- [WHAT YOU SHOULD DO]: Without any pictures, output the records exactly as they are.

(Document images with source code)
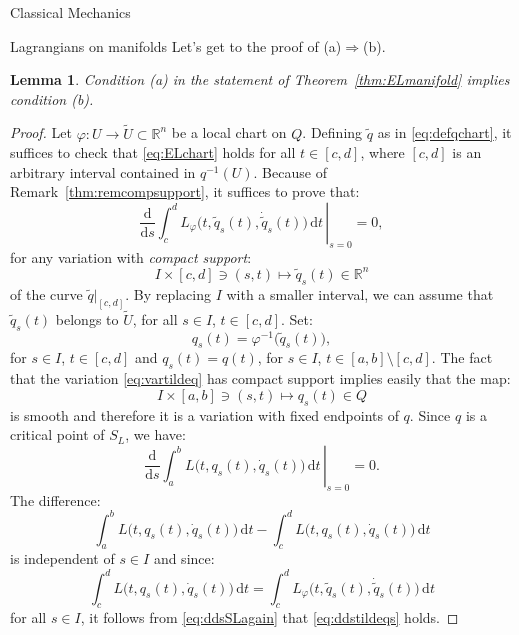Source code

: \documentclass[oneside,a4paper,11pt]{amsbook}
\newcommand{\R}{\mathds R}
\newcommand{\dd}{\mathrm d}
\theoremstyle{remark}\newtheorem{exercise}{Exercise}[chapter]
\theoremstyle{plain}\newtheorem{teo}{Theorem}[section]
\theoremstyle{plain}\newtheorem{lem}[teo]{Lemma}
\theoremstyle{plain}\newtheorem{prop}[teo]{Proposition}
\theoremstyle{plain}\newtheorem{cor}[teo]{Corollary}
\theoremstyle{definition}\newtheorem{defin}[teo]{Definition}
\theoremstyle{remark}\newtheorem{rem}[teo]{Remark}
\theoremstyle{definition}\newtheorem{notation}[teo]{Notation}
\theoremstyle{definition}\newtheorem{convention}[teo]{Convention}
\theoremstyle{definition}\newtheorem{example}[teo]{Example}
\numberwithin{section}{chapter}
\numberwithin{equation}{section}
\begin{document}
\begin{chapter}{Classical Mechanics}
\begin{section}{Lagrangians on manifolds}
Let's get to the proof of (a)$\Rightarrow$(b).
\begin{lem}\label{thm:ELmanifoldab}
Condition (a) in the statement of Theorem~\ref{thm:ELmanifold} implies condition (b).
\end{lem}
\begin{proof}
Let $\varphi:U\to\widetilde U\subset\R^n$ be a local chart on $Q$. Defining $\tilde q$ as in \eqref{eq:defqchart},
it suffices to check that \eqref{eq:ELchart} holds for all $t\in[c,d]$, where $[c,d]$ is an arbitrary interval contained in
$q^{-1}(U)$. Because of Remark~\ref{thm:remcompsupport}, it suffices to prove that:
\begin{equation}\label{eq:ddstildeqs}
\left.\frac{\dd}{\dd s}\int_c^dL_\varphi\big(t,\tilde q_s(t),\dot{\tilde q}_s(t)\big)\,\dd t\,\right\vert_{s=0}=0,
\end{equation}
for any variation with {\em compact support}:
\begin{equation}\label{eq:vartildeq}
I\times[c,d]\ni(s,t)\longmapsto\tilde q_s(t)\in\R^n
\end{equation}
of the curve $\tilde q\vert_{[c,d]}$. By replacing $I$ with a smaller interval, we can assume that $\tilde q_s(t)$
belongs to $\widetilde U$, for all $s\in I$, $t\in[c,d]$. Set:
\[q_s(t)=\varphi^{-1}\big(\tilde q_s(t)\big),\]
for $s\in I$, $t\in[c,d]$ and $q_s(t)=q(t)$, for $s\in I$, $t\in[a,b]\setminus[c,d]$. The fact that
the variation \eqref{eq:vartildeq} has compact support implies easily that the map:
\[I\times[a,b]\ni(s,t)\longmapsto q_s(t)\in Q\]
is smooth and therefore it is a variation with fixed endpoints of $q$. Since $q$ is a critical point of $S_L$,
we have:
\begin{equation}\label{eq:ddsSLagain}
\left.\frac{\dd}{\dd s}\int_a^bL\big(t,q_s(t),\dot q_s(t)\big)\,\dd t\,\right\vert_{s=0}=0.
\end{equation}
The difference:
\[\int_a^bL\big(t,q_s(t),\dot q_s(t)\big)\,\dd t-\int_c^dL\big(t,q_s(t),\dot q_s(t)\big)\,\dd t\]
is independent of $s\in I$ and since:
\[\int_c^dL\big(t,q_s(t),\dot q_s(t)\big)\,\dd t=\int_c^dL_\varphi\big(t,\tilde q_s(t),\dot{\tilde q}_s(t)\big)\,\dd t\]
for all $s\in I$, it follows from \eqref{eq:ddsSLagain} that \eqref{eq:ddstildeqs} holds.
\end{proof}


\end{section}
\end{chapter}
\end{document}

- [TASK ANSWER]:
Source code

: \documentclass[oneside,a4paper,11pt]{amsbook}
\newcommand{\R}{\mathds R}
\newcommand{\dd}{\mathrm d}
\theoremstyle{remark}\newtheorem{exercise}{Exercise}[chapter]
\theoremstyle{plain}\newtheorem{teo}{Theorem}[section]
\theoremstyle{plain}\newtheorem{lem}[teo]{Lemma}
\theoremstyle{plain}\newtheorem{prop}[teo]{Proposition}
\theoremstyle{plain}\newtheorem{cor}[teo]{Corollary}
\theoremstyle{definition}\newtheorem{defin}[teo]{Definition}
\theoremstyle{remark}\newtheorem{rem}[teo]{Remark}
\theoremstyle{definition}\newtheorem{notation}[teo]{Notation}
\theoremstyle{definition}\newtheorem{convention}[teo]{Convention}
\theoremstyle{definition}\newtheorem{example}[teo]{Example}
\numberwithin{section}{chapter}
\numberwithin{equation}{section}
\begin{document}
\begin{chapter}{Classical Mechanics}
\begin{section}{Lagrangians on manifolds}
Let's get to the proof of (a)$\Rightarrow$(b).
\begin{lem}\label{thm:ELmanifoldab}
Condition (a) in the statement of Theorem~\ref{thm:ELmanifold} implies condition (b).
\end{lem}
\begin{proof}
Let $\varphi:U\to\widetilde U\subset\R^n$ be a local chart on $Q$. Defining $\tilde q$ as in \eqref{eq:defqchart},
it suffices to check that \eqref{eq:ELchart} holds for all $t\in[c,d]$, where $[c,d]$ is an arbitrary interval contained in
$q^{-1}(U)$. Because of Remark~\ref{thm:remcompsupport}, it suffices to prove that:
\begin{equation}\label{eq:ddstildeqs}
\left.\frac{\dd}{\dd s}\int_c^dL_\varphi\big(t,\tilde q_s(t),\dot{\tilde q}_s(t)\big)\,\dd t\,\right\vert_{s=0}=0,
\end{equation}
for any variation with {\em compact support}:
\begin{equation}\label{eq:vartildeq}
I\times[c,d]\ni(s,t)\longmapsto\tilde q_s(t)\in\R^n
\end{equation}
of the curve $\tilde q\vert_{[c,d]}$. By replacing $I$ with a smaller interval, we can assume that $\tilde q_s(t)$
belongs to $\widetilde U$, for all $s\in I$, $t\in[c,d]$. Set:
\[q_s(t)=\varphi^{-1}\big(\tilde q_s(t)\big),\]
for $s\in I$, $t\in[c,d]$ and $q_s(t)=q(t)$, for $s\in I$, $t\in[a,b]\setminus[c,d]$. The fact that
the variation \eqref{eq:vartildeq} has compact support implies easily that the map:
\[I\times[a,b]\ni(s,t)\longmapsto q_s(t)\in Q\]
is smooth and therefore it is a variation with fixed endpoints of $q$. Since $q$ is a critical point of $S_L$,
we have:
\begin{equation}\label{eq:ddsSLagain}
\left.\frac{\dd}{\dd s}\int_a^bL\big(t,q_s(t),\dot q_s(t)\big)\,\dd t\,\right\vert_{s=0}=0.
\end{equation}
The difference:
\[\int_a^bL\big(t,q_s(t),\dot q_s(t)\big)\,\dd t-\int_c^dL\big(t,q_s(t),\dot q_s(t)\big)\,\dd t\]
is independent of $s\in I$ and since:
\[\int_c^dL\big(t,q_s(t),\dot q_s(t)\big)\,\dd t=\int_c^dL_\varphi\big(t,\tilde q_s(t),\dot{\tilde q}_s(t)\big)\,\dd t\]
for all $s\in I$, it follows from \eqref{eq:ddsSLagain} that \eqref{eq:ddstildeqs} holds.
\end{proof}


\end{section}
\end{chapter}
\end{document}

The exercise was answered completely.